Most of the existing “sectoral” empirical work focuses on agricultural production due to its direct dependence on climate factors.Footnote 8 While there exists some evidence that developed countries suffer larger damage to agricultural production from extreme weather events, such as droughts and extreme heat waves, than developing countries [69], still the bulk of the existing literature focuses on developing countries because of their heavy dependence on agriculture and their lack of capacity to effectively offset adverse weather conditions [79]. Research shows that higher temperatures [18, 32], lower rainfall levels [3, 92], or extreme weather events [9] decrease agricultural output in developing countries. Recent research also shows that climate change could impact agricultural production and food security through 2030, particularly in sub-Saharan Africa and South Asia [52]. In addition, several other country and regional studies highlight the adverse effects of low precipitation and higher temperature on crop yields (e.g., wheat [96] and rice [25] in China; wheat in India [46]; cereal in West Africa [1]; rice in South Asia [70]) and agricultural production (e.g., tea production in Sri Lanka (Gunathilaka et al. [45] and cereal production in Ethiopia [34]).Footnote 9

Climate-Driven Economy Downturns and Conflict: Empirical Evidence

Direct Relationship

Economic conditions have been singled out as a prime cause of conflict. The empirical literature provides substantial evidence that low income levels and poor economic performance are associated with conflict [93].Footnote 10 Given the evidence that adverse climate conditions lower economic activity, the vast majority of empirical studies focuses on the reduced form impact (i.e., direct relationship) of climate on conflict under the assumption that climate affects conflict mainly through its effect on a country’s economy (Table 1). Most of this research, while accounting for a few contextual factors, such as economic development and differing political systems, provides little evidence for a strong, direct link between climate variability and conflict. While some studies do indicate a positive relationship between climate variability and conflict (e.g., [20, 39, 50, 68, 72, 82, 84]), other studies fail to find a significant relationship (e.g., [14, 76, 88]), or produce mixed evidence [27, 77].

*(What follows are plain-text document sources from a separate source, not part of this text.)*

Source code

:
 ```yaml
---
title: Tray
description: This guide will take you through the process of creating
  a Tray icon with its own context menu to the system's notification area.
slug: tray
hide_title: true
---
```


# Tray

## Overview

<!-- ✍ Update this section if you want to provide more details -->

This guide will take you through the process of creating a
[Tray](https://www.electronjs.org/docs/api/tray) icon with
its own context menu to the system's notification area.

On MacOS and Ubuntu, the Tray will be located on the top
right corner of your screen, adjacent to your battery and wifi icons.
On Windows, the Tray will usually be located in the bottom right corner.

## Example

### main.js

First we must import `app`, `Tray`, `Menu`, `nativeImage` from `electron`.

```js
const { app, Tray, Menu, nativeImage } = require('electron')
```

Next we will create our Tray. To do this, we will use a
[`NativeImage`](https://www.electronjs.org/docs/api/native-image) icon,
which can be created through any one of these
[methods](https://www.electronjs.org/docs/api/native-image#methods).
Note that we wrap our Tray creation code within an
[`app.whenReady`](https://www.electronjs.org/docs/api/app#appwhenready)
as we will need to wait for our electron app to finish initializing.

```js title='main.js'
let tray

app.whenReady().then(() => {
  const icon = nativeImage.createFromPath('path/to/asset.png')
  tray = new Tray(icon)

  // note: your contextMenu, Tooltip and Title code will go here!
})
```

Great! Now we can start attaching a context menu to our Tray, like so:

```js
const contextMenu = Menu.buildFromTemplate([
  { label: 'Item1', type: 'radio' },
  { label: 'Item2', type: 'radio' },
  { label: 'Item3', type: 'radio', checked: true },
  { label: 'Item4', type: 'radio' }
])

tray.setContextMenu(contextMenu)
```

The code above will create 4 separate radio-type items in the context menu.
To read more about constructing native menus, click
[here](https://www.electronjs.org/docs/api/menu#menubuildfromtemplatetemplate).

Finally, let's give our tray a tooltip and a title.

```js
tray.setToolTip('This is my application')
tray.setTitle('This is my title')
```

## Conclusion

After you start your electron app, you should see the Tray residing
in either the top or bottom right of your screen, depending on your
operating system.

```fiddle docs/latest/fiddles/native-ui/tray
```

Table 1 Overview of empirical studies on the climate-economy-conflict nexus

For example, Burke et al. [20] report that higher temperature, measured by levels of average temperature, is significantly associated with civil war incidence in Africa during the 1981–2002 period. Buhaug [14], however, shows that Burke et al.’s result is not robust across alternative model specifications, and that climate variability, measured as inter-annual growth rates and deviations from annual mean precipitation and temperature, does not predict civil conflict. Several scholars note that other factors, e.g., population pressure, political regime, low economic development, and ethno-political exclusion, are likely to either condition this relationship [13, 42, 62] or to have a stronger impact on conflict risk than adverse climate conditions [10, 12, 76].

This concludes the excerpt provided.